# Your assignment
Give back an exact copy of the lines in the records below, from the line that has "- Java JDK (Java 20 is used in this project)" through the line that has "2. Run the command", and nothing besides.

-- Given information follows --

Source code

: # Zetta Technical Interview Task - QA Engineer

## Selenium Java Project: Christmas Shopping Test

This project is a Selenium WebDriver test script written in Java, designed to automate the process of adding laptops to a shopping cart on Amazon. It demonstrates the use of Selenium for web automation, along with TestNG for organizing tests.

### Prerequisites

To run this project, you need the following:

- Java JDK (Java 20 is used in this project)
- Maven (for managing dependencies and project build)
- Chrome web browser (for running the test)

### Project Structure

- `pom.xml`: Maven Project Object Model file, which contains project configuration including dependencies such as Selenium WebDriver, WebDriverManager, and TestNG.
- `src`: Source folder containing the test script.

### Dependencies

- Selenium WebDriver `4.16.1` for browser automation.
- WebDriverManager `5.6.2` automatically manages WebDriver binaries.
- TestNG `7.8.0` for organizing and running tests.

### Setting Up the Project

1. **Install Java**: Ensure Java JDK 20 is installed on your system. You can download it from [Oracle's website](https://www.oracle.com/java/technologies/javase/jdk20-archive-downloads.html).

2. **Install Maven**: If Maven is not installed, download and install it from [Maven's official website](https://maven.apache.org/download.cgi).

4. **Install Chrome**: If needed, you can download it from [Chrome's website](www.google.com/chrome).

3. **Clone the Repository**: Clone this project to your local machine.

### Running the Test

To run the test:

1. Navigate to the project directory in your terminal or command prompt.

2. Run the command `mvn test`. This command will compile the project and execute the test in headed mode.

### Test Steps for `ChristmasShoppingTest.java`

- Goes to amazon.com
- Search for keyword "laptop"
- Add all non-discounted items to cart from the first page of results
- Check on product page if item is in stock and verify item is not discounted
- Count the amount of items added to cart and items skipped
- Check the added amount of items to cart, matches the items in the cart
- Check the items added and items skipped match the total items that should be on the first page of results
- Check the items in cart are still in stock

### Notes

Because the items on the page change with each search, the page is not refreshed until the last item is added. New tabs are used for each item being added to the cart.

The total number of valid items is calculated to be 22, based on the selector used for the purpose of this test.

-- Given information concluded --
-- Given information follows --

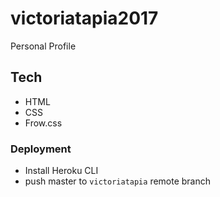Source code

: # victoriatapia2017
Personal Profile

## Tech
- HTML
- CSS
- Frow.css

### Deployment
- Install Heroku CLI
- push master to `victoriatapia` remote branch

-- Given information concluded --

# Exercise solution
- Java JDK (Java 20 is used in this project)
- Maven (for managing dependencies and project build)
- Chrome web browser (for running the test)

### Project Structure

- `pom.xml`: Maven Project Object Model file, which contains project configuration including dependencies such as Selenium WebDriver, WebDriverManager, and TestNG.
- `src`: Source folder containing the test script.

### Dependencies

- Selenium WebDriver `4.16.1` for browser automation.
- WebDriverManager `5.6.2` automatically manages WebDriver binaries.
- TestNG `7.8.0` for organizing and running tests.

### Setting Up the Project

1. **Install Java**: Ensure Java JDK 20 is installed on your system. You can download it from [Oracle's website](https://www.oracle.com/java/technologies/javase/jdk20-archive-downloads.html).

2. **Install Maven**: If Maven is not installed, download and install it from [Maven's official website](https://maven.apache.org/download.cgi).

4. **Install Chrome**: If needed, you can download it from [Chrome's website](www.google.com/chrome).

3. **Clone the Repository**: Clone this project to your local machine.

### Running the Test

To run the test:

1. Navigate to the project directory in your terminal or command prompt.

2. Run the command `mvn test`. This command will compile the project and execute the test in headed mode.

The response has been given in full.